> **Problem description**
Look through the entries for the string "minipage" and copy every line where it shows up.
-------- Given records
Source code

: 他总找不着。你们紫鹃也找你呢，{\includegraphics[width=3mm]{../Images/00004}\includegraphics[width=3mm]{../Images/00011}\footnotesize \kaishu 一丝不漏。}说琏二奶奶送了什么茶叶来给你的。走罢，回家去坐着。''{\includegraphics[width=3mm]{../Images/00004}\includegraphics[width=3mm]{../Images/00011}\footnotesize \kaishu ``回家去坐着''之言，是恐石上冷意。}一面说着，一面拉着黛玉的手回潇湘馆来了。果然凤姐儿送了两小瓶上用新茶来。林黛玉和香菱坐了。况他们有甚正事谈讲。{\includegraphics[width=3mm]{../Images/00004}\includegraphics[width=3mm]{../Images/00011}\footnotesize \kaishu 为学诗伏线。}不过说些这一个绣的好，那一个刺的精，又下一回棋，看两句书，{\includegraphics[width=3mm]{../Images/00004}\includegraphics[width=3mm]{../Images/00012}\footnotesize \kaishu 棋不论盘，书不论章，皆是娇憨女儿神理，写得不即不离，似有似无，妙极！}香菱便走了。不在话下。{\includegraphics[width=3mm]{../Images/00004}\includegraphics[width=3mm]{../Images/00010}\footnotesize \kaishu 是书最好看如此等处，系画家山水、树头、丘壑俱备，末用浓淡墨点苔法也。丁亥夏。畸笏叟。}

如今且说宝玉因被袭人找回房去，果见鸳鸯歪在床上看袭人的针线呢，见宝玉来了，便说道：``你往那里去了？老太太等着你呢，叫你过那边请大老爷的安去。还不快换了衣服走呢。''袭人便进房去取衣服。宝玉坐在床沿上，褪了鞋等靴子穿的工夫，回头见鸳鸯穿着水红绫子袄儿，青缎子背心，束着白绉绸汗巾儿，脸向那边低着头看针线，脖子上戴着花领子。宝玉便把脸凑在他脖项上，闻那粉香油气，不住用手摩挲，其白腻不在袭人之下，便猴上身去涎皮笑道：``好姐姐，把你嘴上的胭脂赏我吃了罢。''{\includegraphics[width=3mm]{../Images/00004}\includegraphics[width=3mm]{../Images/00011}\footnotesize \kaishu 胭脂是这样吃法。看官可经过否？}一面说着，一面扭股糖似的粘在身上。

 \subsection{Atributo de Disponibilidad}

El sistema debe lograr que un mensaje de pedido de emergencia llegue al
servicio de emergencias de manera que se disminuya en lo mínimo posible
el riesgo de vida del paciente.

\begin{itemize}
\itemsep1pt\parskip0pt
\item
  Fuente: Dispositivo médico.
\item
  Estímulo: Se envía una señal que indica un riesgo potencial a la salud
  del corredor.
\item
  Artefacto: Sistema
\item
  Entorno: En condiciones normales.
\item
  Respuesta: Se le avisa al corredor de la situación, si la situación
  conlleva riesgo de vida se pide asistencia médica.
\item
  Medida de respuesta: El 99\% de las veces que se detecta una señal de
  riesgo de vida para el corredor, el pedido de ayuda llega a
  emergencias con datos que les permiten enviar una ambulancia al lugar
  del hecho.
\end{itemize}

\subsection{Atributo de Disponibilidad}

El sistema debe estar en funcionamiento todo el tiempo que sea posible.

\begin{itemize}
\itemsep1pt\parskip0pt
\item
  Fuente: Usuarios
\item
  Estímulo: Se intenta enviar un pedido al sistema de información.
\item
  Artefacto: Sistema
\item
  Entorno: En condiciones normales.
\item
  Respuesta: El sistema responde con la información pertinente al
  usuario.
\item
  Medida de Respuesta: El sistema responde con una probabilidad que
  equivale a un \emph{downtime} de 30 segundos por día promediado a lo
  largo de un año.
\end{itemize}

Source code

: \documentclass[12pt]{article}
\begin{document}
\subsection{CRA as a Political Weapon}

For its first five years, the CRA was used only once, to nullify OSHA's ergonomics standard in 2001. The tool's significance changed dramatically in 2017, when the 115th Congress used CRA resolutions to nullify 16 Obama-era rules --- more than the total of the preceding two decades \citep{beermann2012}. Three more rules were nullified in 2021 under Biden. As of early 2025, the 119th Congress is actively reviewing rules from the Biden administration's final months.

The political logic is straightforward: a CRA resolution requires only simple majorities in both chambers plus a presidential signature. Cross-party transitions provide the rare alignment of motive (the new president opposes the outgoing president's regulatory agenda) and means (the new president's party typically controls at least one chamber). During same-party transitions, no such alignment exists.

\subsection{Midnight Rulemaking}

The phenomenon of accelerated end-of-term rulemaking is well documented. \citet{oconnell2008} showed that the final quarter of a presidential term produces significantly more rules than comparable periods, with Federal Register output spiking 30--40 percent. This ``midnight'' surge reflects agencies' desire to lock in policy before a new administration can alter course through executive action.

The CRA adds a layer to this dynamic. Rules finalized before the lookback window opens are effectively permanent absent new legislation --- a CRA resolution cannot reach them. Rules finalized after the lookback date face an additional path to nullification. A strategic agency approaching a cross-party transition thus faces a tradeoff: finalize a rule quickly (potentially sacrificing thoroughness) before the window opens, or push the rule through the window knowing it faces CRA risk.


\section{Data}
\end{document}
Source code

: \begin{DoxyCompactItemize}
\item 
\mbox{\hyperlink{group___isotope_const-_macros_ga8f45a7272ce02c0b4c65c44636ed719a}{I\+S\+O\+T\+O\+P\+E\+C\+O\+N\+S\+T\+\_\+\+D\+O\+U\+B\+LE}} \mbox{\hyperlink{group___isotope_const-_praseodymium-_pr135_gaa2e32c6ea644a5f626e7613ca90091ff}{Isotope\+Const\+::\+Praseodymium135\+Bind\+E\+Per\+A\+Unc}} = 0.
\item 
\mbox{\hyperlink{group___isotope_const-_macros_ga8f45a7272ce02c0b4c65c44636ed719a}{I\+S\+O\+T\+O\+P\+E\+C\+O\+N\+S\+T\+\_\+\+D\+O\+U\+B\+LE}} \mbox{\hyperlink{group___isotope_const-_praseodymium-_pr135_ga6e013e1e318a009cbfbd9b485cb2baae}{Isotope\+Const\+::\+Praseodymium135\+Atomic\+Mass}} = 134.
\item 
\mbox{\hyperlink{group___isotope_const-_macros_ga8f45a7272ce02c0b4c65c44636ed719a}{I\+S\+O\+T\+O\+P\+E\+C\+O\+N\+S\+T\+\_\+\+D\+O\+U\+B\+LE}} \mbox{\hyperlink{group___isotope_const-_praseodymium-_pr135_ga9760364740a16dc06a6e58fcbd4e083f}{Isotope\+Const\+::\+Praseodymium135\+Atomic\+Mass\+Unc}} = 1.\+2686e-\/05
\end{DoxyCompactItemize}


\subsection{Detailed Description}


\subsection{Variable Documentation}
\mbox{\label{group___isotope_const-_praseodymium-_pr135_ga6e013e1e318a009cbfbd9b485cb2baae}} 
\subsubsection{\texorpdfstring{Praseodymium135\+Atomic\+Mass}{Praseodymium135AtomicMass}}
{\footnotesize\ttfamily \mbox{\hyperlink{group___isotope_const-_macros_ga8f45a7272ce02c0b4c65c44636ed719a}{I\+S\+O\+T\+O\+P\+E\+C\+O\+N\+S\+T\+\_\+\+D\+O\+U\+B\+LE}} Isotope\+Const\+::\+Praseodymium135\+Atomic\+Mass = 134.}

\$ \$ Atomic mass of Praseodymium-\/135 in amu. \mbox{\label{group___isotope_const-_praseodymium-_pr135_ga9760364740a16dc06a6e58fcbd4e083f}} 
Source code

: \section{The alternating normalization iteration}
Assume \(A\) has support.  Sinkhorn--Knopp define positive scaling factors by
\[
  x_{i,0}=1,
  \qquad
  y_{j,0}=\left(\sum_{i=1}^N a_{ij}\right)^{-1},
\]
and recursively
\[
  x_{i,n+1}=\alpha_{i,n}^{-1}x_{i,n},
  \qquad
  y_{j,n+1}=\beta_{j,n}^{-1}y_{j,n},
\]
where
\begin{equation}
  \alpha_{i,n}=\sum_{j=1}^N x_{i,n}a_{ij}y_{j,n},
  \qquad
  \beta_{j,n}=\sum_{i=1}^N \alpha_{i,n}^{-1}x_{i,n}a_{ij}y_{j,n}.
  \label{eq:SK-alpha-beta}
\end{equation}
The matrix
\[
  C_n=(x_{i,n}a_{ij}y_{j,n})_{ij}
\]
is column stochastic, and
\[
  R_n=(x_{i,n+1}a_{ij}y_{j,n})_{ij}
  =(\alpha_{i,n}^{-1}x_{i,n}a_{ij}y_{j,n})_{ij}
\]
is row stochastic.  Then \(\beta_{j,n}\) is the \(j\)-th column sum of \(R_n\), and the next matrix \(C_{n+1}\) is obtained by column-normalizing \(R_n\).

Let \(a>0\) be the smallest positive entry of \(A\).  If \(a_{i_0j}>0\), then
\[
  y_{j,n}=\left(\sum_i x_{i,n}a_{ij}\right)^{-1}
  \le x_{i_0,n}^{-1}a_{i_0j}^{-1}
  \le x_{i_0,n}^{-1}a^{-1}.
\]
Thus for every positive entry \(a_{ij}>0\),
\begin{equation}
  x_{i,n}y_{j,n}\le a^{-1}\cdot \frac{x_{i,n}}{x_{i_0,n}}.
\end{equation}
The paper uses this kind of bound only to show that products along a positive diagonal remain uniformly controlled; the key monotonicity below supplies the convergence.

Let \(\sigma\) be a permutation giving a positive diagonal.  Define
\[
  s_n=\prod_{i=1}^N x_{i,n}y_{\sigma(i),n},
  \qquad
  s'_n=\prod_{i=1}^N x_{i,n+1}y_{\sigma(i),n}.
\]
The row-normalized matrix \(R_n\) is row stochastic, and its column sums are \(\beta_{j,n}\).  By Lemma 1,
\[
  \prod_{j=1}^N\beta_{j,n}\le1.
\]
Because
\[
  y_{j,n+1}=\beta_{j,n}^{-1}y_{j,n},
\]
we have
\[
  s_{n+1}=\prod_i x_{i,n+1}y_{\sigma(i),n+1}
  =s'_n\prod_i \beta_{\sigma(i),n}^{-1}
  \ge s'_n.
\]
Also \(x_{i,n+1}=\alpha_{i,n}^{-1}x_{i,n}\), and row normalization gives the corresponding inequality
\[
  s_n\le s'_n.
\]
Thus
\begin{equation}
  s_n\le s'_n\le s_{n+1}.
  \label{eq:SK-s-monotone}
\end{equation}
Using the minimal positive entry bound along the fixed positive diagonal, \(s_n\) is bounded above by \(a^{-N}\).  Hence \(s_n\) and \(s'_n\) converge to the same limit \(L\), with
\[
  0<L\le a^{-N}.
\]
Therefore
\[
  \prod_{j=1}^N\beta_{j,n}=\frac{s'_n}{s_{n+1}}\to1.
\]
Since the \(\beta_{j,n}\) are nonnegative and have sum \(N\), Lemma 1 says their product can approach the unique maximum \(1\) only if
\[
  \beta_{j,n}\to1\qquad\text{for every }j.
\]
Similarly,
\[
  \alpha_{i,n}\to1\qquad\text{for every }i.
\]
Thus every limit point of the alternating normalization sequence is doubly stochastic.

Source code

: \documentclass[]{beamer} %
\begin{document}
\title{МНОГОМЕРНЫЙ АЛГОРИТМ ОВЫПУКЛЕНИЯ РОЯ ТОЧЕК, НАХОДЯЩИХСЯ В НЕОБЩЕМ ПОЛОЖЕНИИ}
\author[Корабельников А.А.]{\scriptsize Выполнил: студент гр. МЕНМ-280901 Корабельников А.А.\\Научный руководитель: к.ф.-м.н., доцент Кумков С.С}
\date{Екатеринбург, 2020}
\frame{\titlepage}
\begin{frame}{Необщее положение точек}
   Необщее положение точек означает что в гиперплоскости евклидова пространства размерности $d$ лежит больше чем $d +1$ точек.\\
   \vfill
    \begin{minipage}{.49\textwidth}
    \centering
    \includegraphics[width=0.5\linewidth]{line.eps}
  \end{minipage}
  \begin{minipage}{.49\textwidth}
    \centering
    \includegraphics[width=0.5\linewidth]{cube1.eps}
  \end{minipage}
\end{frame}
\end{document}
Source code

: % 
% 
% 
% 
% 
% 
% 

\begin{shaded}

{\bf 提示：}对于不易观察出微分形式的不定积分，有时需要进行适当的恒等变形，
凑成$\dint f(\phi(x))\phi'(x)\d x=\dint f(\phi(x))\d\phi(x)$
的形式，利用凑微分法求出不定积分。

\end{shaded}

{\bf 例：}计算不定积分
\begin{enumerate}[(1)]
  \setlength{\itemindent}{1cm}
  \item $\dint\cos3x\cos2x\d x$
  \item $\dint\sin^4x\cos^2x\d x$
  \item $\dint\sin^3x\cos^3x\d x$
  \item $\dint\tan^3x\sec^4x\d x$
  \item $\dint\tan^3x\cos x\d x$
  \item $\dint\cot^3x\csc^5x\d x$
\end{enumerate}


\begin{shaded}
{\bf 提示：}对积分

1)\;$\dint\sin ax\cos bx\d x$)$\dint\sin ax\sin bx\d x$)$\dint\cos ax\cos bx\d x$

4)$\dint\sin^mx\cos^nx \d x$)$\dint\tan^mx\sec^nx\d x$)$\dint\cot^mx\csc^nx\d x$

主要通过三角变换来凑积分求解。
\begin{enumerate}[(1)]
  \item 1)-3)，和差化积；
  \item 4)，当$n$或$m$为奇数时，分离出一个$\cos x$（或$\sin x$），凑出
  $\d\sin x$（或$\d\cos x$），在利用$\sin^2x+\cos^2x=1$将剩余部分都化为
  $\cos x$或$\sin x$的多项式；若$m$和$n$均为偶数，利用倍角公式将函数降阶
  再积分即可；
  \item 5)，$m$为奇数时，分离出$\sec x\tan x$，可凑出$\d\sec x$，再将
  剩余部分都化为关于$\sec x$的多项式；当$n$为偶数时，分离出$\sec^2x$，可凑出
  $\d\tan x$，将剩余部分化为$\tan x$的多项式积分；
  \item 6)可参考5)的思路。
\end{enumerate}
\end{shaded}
----------------
> **Solution for this exercise**
    \begin{minipage}{.49\textwidth}
  \end{minipage}
  \begin{minipage}{.49\textwidth}
  \end{minipage}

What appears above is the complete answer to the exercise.